Sections in this Chapter:

Calculator
Variable & type
Functions
Control flows
Some built-in data structures
Revisit of variables
Object-oriented programming (OOP) in R/Python
Miscellaneous

Calculator

R and Python are general-purpose programming languages that can be used for writing softwares in a variety of domains. But for now, let us start from using them as basic calculators. The first thing is to have them installed. R¹ and Python² can be downloaded from their official website. In this book, I would keep using R 3.5 and Python 3.7.

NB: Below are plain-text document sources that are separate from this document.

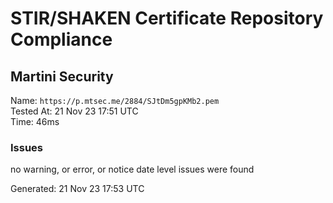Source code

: # STIR/SHAKEN Certificate Repository Compliance

## Martini Security

Name: `https://p.mtsec.me/2884/SJtDm5gpKMb2.pem`\
Tested At: 21 Nov 23 17:51 UTC\
Time: 46ms

### Issues

no warning, or error, or notice date level issues were found

Generated: 21 Nov 23 17:53 UTC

To use R/Python as basic calculators, let’s get familiar with the interactive mode. After the installation, we can type R or Python (it is case insensitive so we can also type r/python) to invoke the interactive mode. Since Python 2 is installed by default on many machines, in order to avoid invoking Python 2 we type python3.7 instead.

 1 ~ $R
 2 
 3 R version 3.5.1 (2018-07-02) -- "Feather Spray"
 4 Copyright (C) 2018 The R Foundation for Statistical Computing
 5 Platform: x86_64-apple-darwin15.6.0 (64-bit)
 6 
 7 R is free software and comes with ABSOLUTELY NO WARRANTY.
 8 You are welcome to redistribute it under certain conditions.
 9 Type 'license()' or 'licence()' for distribution details.
10 
11   Natural language support but running in an English locale
12 
13 R is a collaborative project with many contributors.
14 Type 'contributors()' for more information and
15 'citation()' on how to cite R or R packages in publications.
16 
17 Type 'demo()' for some demos, 'help()' for on-line help, or
18 'help.start()' for an HTML browser interface to help.
19 Type 'q()' to quit R.
20 
21 >

Python

1 ~ $python3.7
2 Python 3.7.1 (default, Nov  6 2018, 18:45:35) 
3 [Clang 10.0.0 (clang-1000.11.45.5)] on darwin
4 Type "help", "copyright", "credits" or "license" for more information.
5 >>>

The messages displayed by invoking the interactive mode depend on both the version of R/Python installed and the machine. Thus, you may see different messages on your local machine.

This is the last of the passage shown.